BEGIN Provided records

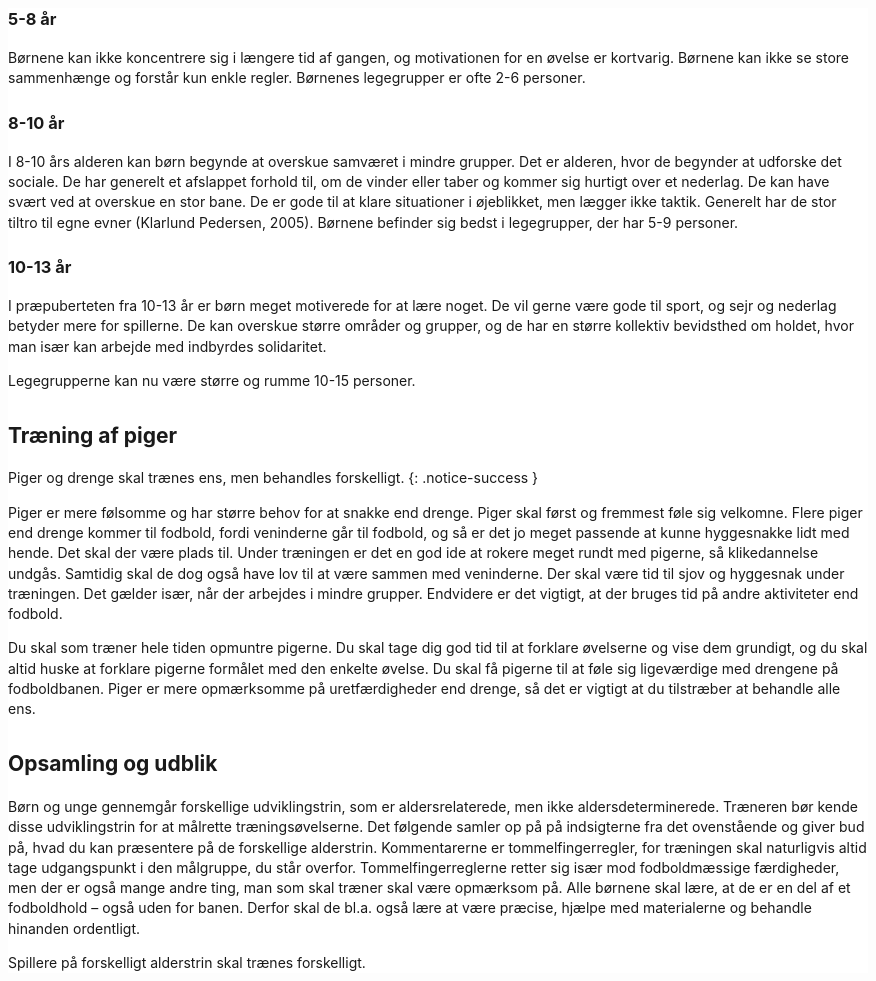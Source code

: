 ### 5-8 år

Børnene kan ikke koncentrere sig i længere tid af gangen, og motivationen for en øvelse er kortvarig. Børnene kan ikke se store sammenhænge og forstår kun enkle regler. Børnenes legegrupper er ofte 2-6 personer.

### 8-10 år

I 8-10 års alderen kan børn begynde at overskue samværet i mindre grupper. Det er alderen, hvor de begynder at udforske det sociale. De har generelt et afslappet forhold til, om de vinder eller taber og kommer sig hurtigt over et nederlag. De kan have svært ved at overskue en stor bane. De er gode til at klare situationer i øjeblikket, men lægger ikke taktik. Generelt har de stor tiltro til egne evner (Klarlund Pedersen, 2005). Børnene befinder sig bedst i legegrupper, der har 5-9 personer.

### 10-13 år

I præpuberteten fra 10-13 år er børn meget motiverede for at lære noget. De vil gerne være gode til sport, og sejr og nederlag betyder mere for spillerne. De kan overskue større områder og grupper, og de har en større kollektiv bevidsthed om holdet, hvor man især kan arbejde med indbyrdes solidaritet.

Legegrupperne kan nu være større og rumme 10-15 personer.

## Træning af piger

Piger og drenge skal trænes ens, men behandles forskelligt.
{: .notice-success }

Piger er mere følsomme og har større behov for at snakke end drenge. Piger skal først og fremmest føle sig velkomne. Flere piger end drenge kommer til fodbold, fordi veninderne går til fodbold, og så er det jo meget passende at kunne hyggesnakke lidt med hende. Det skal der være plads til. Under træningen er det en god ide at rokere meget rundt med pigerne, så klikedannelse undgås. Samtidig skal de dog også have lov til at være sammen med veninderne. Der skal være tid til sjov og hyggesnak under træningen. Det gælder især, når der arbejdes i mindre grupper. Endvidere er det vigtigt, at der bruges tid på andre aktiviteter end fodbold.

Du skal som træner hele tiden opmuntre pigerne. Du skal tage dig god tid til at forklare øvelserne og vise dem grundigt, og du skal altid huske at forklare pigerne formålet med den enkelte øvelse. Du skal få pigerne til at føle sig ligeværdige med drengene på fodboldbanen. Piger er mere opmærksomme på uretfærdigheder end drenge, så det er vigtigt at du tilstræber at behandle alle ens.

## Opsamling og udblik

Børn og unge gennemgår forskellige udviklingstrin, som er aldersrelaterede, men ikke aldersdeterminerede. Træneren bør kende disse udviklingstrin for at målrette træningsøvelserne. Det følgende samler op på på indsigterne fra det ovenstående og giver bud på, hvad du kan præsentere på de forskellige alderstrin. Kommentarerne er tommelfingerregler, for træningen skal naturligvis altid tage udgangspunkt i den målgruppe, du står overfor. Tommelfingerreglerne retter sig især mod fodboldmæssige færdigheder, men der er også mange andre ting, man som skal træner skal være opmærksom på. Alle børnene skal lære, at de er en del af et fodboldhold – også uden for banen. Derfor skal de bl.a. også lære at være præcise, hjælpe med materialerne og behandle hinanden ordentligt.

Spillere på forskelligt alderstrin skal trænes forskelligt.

END Provided records
BEGIN Provided records

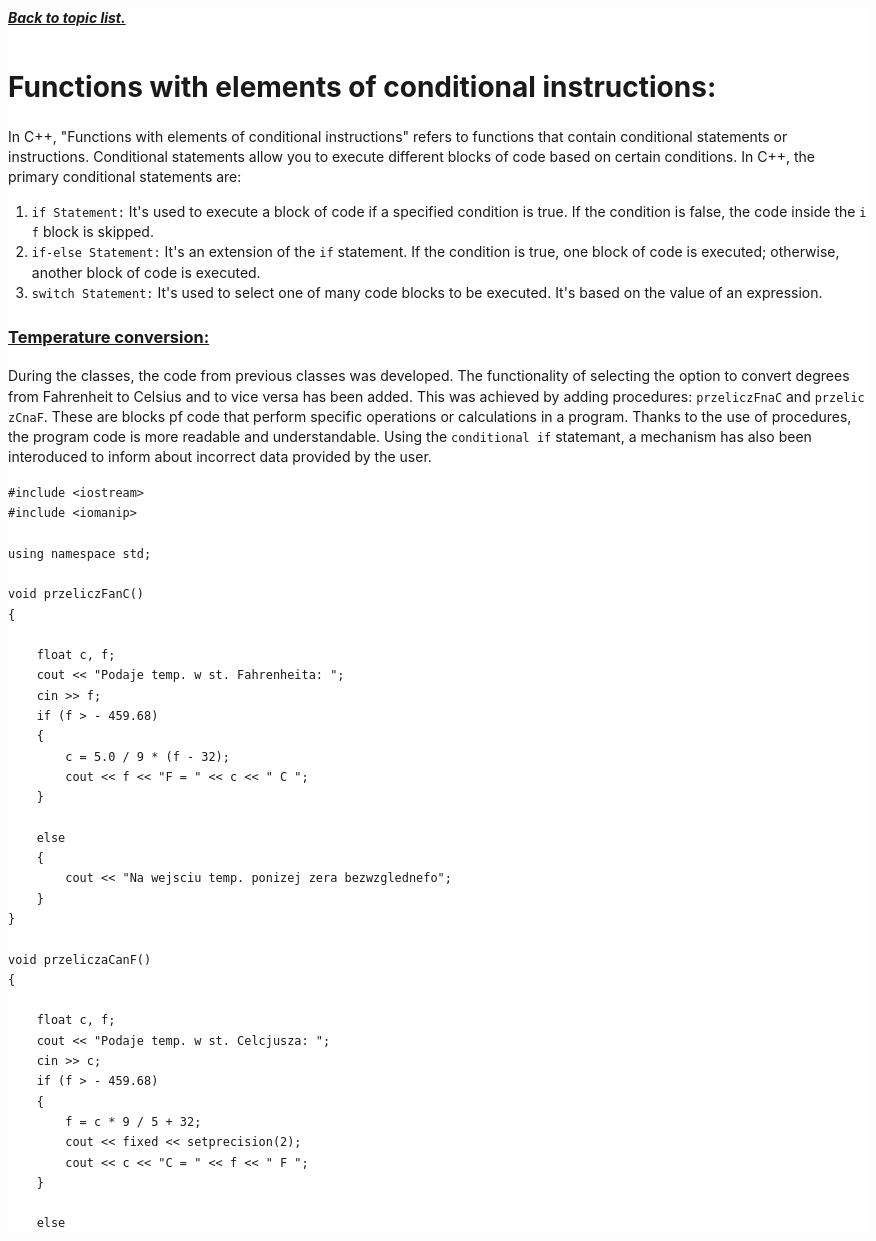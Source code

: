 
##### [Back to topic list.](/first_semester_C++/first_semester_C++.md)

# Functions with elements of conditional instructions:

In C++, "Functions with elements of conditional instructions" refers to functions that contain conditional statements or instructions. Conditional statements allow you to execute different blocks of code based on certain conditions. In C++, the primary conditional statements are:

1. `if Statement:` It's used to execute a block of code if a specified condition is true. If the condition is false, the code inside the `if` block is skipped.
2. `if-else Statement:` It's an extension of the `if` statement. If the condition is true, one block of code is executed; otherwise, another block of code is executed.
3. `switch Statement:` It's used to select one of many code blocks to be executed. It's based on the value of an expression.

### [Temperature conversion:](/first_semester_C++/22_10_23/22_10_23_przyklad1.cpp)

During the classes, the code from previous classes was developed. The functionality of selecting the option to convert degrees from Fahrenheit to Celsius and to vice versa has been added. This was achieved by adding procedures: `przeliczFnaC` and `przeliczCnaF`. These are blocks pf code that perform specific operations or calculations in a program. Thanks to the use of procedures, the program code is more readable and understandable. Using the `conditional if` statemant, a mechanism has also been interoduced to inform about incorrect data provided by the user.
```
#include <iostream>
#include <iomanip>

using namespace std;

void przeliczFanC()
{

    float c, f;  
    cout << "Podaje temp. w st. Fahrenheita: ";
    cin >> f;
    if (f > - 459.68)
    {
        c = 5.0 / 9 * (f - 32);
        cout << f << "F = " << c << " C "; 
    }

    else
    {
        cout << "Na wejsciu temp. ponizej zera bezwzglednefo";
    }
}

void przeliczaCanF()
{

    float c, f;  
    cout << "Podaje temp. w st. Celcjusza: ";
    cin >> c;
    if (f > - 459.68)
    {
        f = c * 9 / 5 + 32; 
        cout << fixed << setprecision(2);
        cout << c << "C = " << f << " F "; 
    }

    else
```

END Provided records
BEGIN Provided records

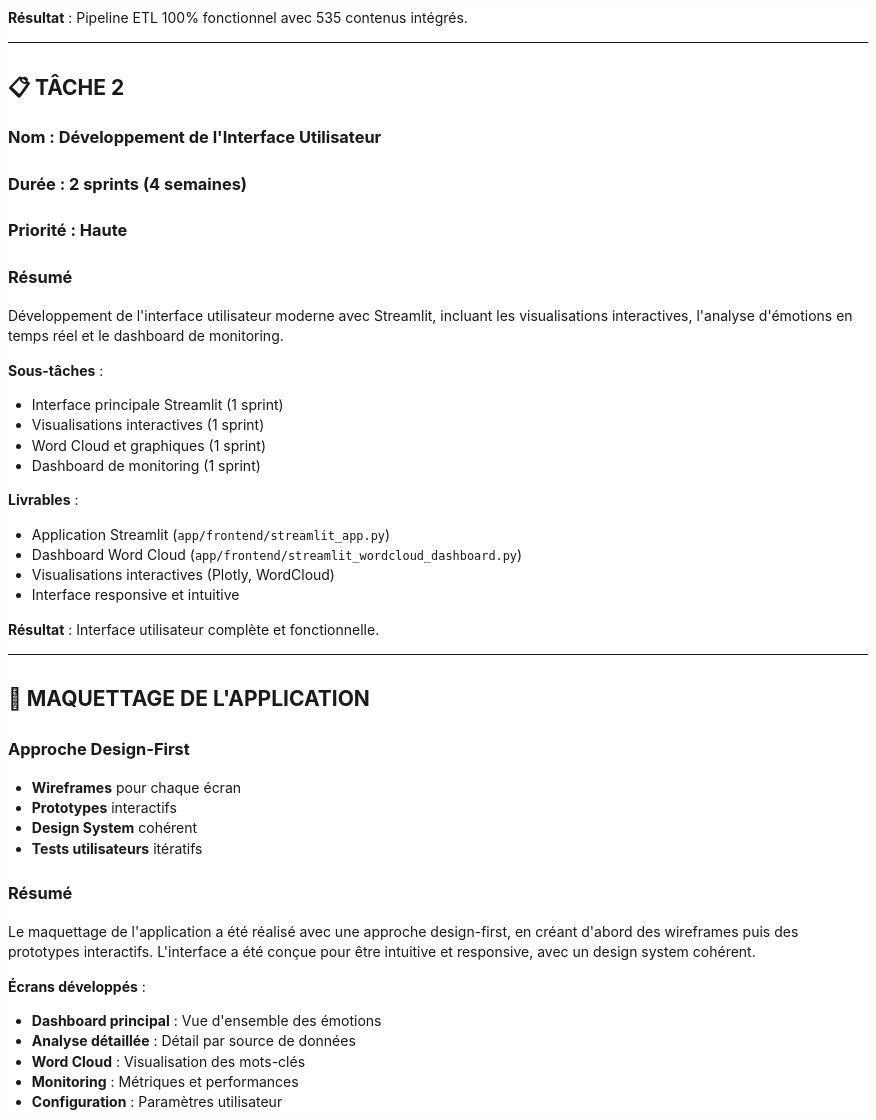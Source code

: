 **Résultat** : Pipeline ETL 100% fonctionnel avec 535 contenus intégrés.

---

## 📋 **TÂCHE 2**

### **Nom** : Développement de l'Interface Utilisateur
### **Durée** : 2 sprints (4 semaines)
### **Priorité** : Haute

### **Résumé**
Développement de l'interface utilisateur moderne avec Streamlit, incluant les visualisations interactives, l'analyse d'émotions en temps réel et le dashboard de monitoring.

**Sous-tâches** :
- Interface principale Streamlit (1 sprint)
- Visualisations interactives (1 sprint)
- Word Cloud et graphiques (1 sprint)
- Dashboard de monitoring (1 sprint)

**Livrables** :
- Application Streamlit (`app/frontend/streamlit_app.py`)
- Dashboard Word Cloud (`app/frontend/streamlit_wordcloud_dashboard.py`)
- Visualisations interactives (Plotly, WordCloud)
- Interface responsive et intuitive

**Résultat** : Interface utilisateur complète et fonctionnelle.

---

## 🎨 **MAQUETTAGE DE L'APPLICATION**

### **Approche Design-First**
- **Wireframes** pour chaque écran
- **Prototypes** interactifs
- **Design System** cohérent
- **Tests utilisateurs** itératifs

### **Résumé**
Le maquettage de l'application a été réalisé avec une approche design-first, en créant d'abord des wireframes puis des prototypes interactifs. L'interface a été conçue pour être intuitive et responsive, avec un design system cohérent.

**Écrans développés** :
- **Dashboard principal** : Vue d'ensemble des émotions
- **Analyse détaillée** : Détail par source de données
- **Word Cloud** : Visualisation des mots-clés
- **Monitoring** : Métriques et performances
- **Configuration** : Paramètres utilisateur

END Provided records

**Task**.
Each line in the data that holds the string "Développement" must be returned.

**Response area**.
### **Nom** : Développement de l'Interface Utilisateur
Développement de l'interface utilisateur moderne avec Streamlit, incluant les visualisations interactives, l'analyse d'émotions en temps réel et le dashboard de monitoring.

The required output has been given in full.